Conservative Muslims tend to regard such instances as inevitable given that Muslims did not get in power until Medina, but they forget the historical fact that it was Muhammad’s exemplary character as a clear-headed leader in Mecca that compelled the Medinans to turn to him as an arbiter and leader for their fragmented city in the first place.

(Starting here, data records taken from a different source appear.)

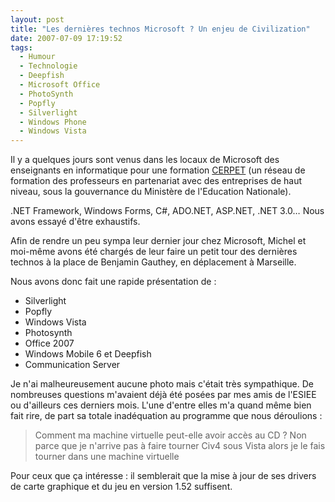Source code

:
 ```yaml
---
layout: post
title: "Les dernières technos Microsoft ? Un enjeu de Civilization"
date: 2007-07-09 17:19:52
tags:
  - Humour
  - Technologie
  - Deepfish
  - Microsoft Office
  - PhotoSynth
  - Popfly
  - Silverlight
  - Windows Phone
  - Windows Vista
---
```


Il y a quelques jours sont venus dans les locaux de Microsoft des enseignants en informatique pour une formation [CERPET](http://eduscol.education.fr/pid31532/stages-cerpep-de-formation-en-milieu-professionnel.html) (un réseau de formation des professeurs en partenariat avec des entreprises de haut niveau, sous la gouvernance du Ministère de l'Education Nationale).

<!-- more -->

.NET Framework, Windows Forms, C#, ADO.NET, ASP.NET, .NET 3.0&#8230; Nous avons essayé d'être exhaustifs.

Afin de rendre un peu sympa leur dernier jour chez Microsoft, Michel et moi-même avons été chargés de leur faire un petit tour des dernières technos à la place de Benjamin Gauthey, en déplacement à Marseille.

Nous avons donc fait une rapide présentation de :

*   Silverlight
*   Popfly
*   Windows Vista
*   Photosynth
*   Office 2007
*   Windows Mobile 6 et Deepfish
*   Communication Server

Je n'ai malheureusement aucune photo mais c'était très sympathique. De nombreuses questions m'avaient déjà été posées par mes amis de l'ESIEE ou d'ailleurs ces derniers mois. L'une d'entre elles m'a quand même bien fait rire, de part sa totale inadéquation au programme que nous déroulions :

> Comment ma machine virtuelle peut-elle avoir accès au CD ? Non parce que je n'arrive pas à faire tourner Civ4 sous Vista alors je le fais tourner dans une machine virtuelle

Pour ceux que ça intéresse : il semblerait que la mise à jour de ses drivers de carte graphique et du jeu en version 1.52 suffisent.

Calm and compassion needed in Malaysia too
Yesterday, thousands gathered outside Masjid Jamek Kampung Baru and the US Embassy to protest the “Innocence of Muslims”. Interestingly this saw members of the Islamist party (PAS) and the main ruling Malay party (Umno) marching for a similar cause for once, even prompting the Umno Youth chief to invite PAS to join the ruling coalition.
It is too early to say if this will lead to anything but it does reveal again an age-old fact about Malay politics, namely in how the vagueness of “Malay and Muslim unity” is used as a pretext to overlook other more concerned issues, such as socio-economic justice and multiracial solidarity. Emotions and passions reign ahead of clear-headed rationale and human values.
The Islamic Renaissance Front once again calls for all Muslims to focus on the central agenda of Islam and that is the end of oppression and the establishment of a just society whereby all citizens irrespective of race and creed are treated equally. Enough lives, time and effort have been wasted over this film. It is time to move on and wake up.
* This Islamic Renaissance Front statement carries the names of Dr Ahmad Farouk Musa, Ahmad Fuad Rahmad, Fadiah Nadwa Fikri, Rizqi Mukhriz and Ehsan Shahwahid.